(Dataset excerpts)
++++++++
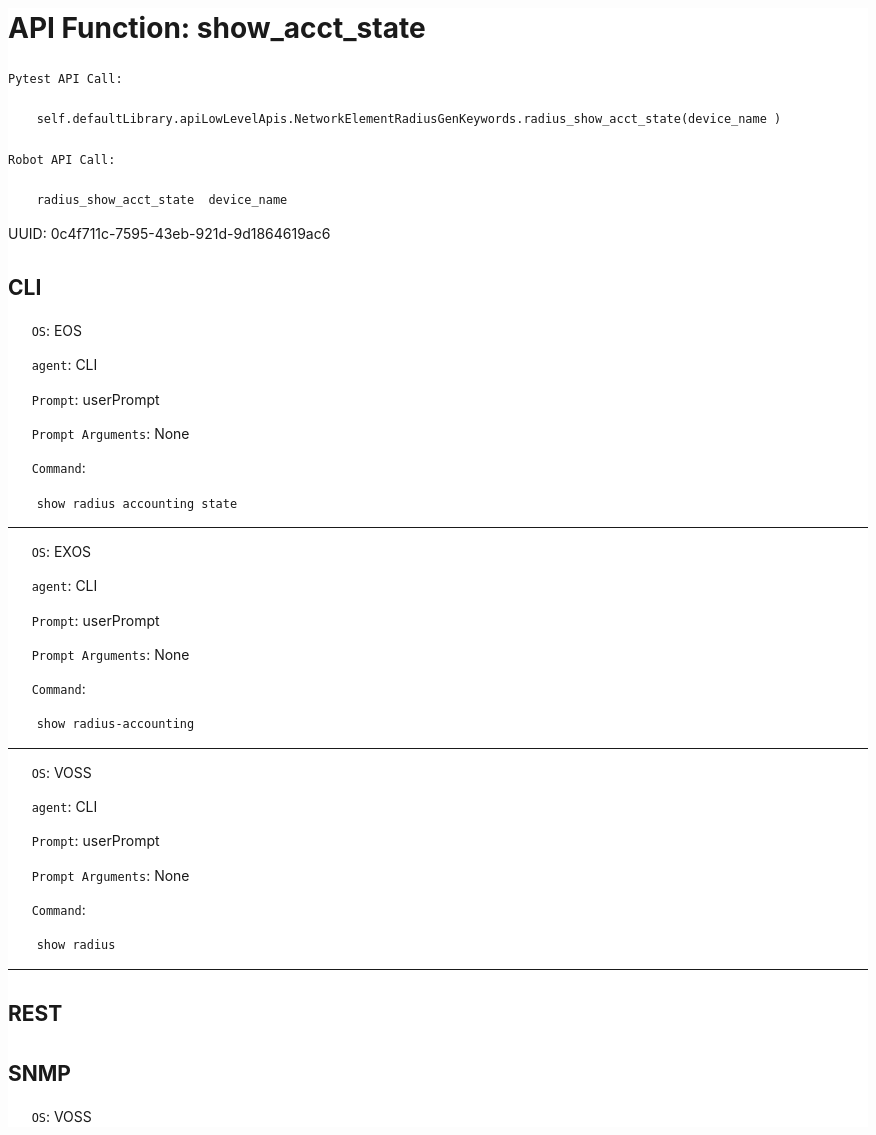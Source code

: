 # API Function: show_acct_state
	Pytest API Call: 

		self.defaultLibrary.apiLowLevelApis.NetworkElementRadiusGenKeywords.radius_show_acct_state(device_name )

	Robot API Call: 

		radius_show_acct_state  device_name  

UUID: 0c4f711c-7595-43eb-921d-9d1864619ac6
## CLI
&nbsp;&nbsp;&nbsp;&nbsp;&nbsp;&nbsp;`OS`: EOS

&nbsp;&nbsp;&nbsp;&nbsp;&nbsp;&nbsp;`agent`: CLI

&nbsp;&nbsp;&nbsp;&nbsp;&nbsp;&nbsp;`Prompt`: userPrompt

&nbsp;&nbsp;&nbsp;&nbsp;&nbsp;&nbsp;`Prompt Arguments`: None

&nbsp;&nbsp;&nbsp;&nbsp;&nbsp;&nbsp;`Command`:

		show radius accounting state

----------------------------------------------


&nbsp;&nbsp;&nbsp;&nbsp;&nbsp;&nbsp;`OS`: EXOS

&nbsp;&nbsp;&nbsp;&nbsp;&nbsp;&nbsp;`agent`: CLI

&nbsp;&nbsp;&nbsp;&nbsp;&nbsp;&nbsp;`Prompt`: userPrompt

&nbsp;&nbsp;&nbsp;&nbsp;&nbsp;&nbsp;`Prompt Arguments`: None

&nbsp;&nbsp;&nbsp;&nbsp;&nbsp;&nbsp;`Command`:

		show radius-accounting

----------------------------------------------


&nbsp;&nbsp;&nbsp;&nbsp;&nbsp;&nbsp;`OS`: VOSS

&nbsp;&nbsp;&nbsp;&nbsp;&nbsp;&nbsp;`agent`: CLI

&nbsp;&nbsp;&nbsp;&nbsp;&nbsp;&nbsp;`Prompt`: userPrompt

&nbsp;&nbsp;&nbsp;&nbsp;&nbsp;&nbsp;`Prompt Arguments`: None

&nbsp;&nbsp;&nbsp;&nbsp;&nbsp;&nbsp;`Command`:

		show radius

----------------------------------------------


## REST
## SNMP
&nbsp;&nbsp;&nbsp;&nbsp;&nbsp;&nbsp;`OS`: VOSS
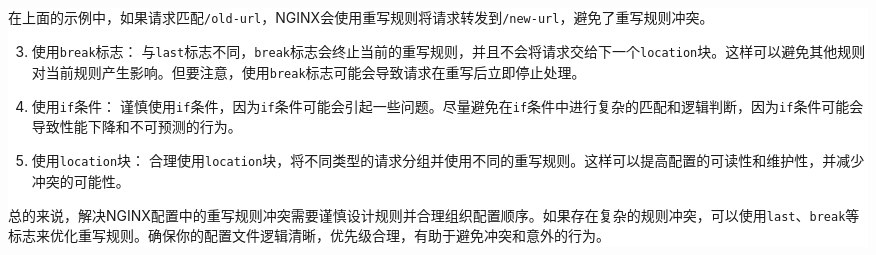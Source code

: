    在上面的示例中，如果请求匹配`/old-url`，NGINX会使用重写规则将请求转发到`/new-url`，避免了重写规则冲突。

3. 使用`break`标志：
   与`last`标志不同，`break`标志会终止当前的重写规则，并且不会将请求交给下一个`location`块。这样可以避免其他规则对当前规则产生影响。但要注意，使用`break`标志可能会导致请求在重写后立即停止处理。

4. 使用`if`条件：
   谨慎使用`if`条件，因为`if`条件可能会引起一些问题。尽量避免在`if`条件中进行复杂的匹配和逻辑判断，因为`if`条件可能会导致性能下降和不可预测的行为。

5. 使用`location`块：
   合理使用`location`块，将不同类型的请求分组并使用不同的重写规则。这样可以提高配置的可读性和维护性，并减少冲突的可能性。

总的来说，解决NGINX配置中的重写规则冲突需要谨慎设计规则并合理组织配置顺序。如果存在复杂的规则冲突，可以使用`last`、`break`等标志来优化重写规则。确保你的配置文件逻辑清晰，优先级合理，有助于避免冲突和意外的行为。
++++++++
Exercise brief
Give the data above again, exactly and completely. No pictures go in.

Answer below
Source code

: # API Function: show_acct_state
	Pytest API Call: 

		self.defaultLibrary.apiLowLevelApis.NetworkElementRadiusGenKeywords.radius_show_acct_state(device_name )

	Robot API Call: 

		radius_show_acct_state  device_name  

UUID: 0c4f711c-7595-43eb-921d-9d1864619ac6
## CLI
&nbsp;&nbsp;&nbsp;&nbsp;&nbsp;&nbsp;`OS`: EOS

&nbsp;&nbsp;&nbsp;&nbsp;&nbsp;&nbsp;`agent`: CLI

&nbsp;&nbsp;&nbsp;&nbsp;&nbsp;&nbsp;`Prompt`: userPrompt

&nbsp;&nbsp;&nbsp;&nbsp;&nbsp;&nbsp;`Prompt Arguments`: None

&nbsp;&nbsp;&nbsp;&nbsp;&nbsp;&nbsp;`Command`:

		show radius accounting state

----------------------------------------------


&nbsp;&nbsp;&nbsp;&nbsp;&nbsp;&nbsp;`OS`: EXOS

&nbsp;&nbsp;&nbsp;&nbsp;&nbsp;&nbsp;`agent`: CLI

&nbsp;&nbsp;&nbsp;&nbsp;&nbsp;&nbsp;`Prompt`: userPrompt

&nbsp;&nbsp;&nbsp;&nbsp;&nbsp;&nbsp;`Prompt Arguments`: None

&nbsp;&nbsp;&nbsp;&nbsp;&nbsp;&nbsp;`Command`:

		show radius-accounting

----------------------------------------------


&nbsp;&nbsp;&nbsp;&nbsp;&nbsp;&nbsp;`OS`: VOSS

&nbsp;&nbsp;&nbsp;&nbsp;&nbsp;&nbsp;`agent`: CLI

&nbsp;&nbsp;&nbsp;&nbsp;&nbsp;&nbsp;`Prompt`: userPrompt

&nbsp;&nbsp;&nbsp;&nbsp;&nbsp;&nbsp;`Prompt Arguments`: None

&nbsp;&nbsp;&nbsp;&nbsp;&nbsp;&nbsp;`Command`:

		show radius

----------------------------------------------


## REST
## SNMP
&nbsp;&nbsp;&nbsp;&nbsp;&nbsp;&nbsp;`OS`: VOSS
Source code

:    在上面的示例中，如果请求匹配`/old-url`，NGINX会使用重写规则将请求转发到`/new-url`，避免了重写规则冲突。

3. 使用`break`标志：
   与`last`标志不同，`break`标志会终止当前的重写规则，并且不会将请求交给下一个`location`块。这样可以避免其他规则对当前规则产生影响。但要注意，使用`break`标志可能会导致请求在重写后立即停止处理。

4. 使用`if`条件：
   谨慎使用`if`条件，因为`if`条件可能会引起一些问题。尽量避免在`if`条件中进行复杂的匹配和逻辑判断，因为`if`条件可能会导致性能下降和不可预测的行为。

5. 使用`location`块：
   合理使用`location`块，将不同类型的请求分组并使用不同的重写规则。这样可以提高配置的可读性和维护性，并减少冲突的可能性。

总的来说，解决NGINX配置中的重写规则冲突需要谨慎设计规则并合理组织配置顺序。如果存在复杂的规则冲突，可以使用`last`、`break`等标志来优化重写规则。确保你的配置文件逻辑清晰，优先级合理，有助于避免冲突和意外的行为。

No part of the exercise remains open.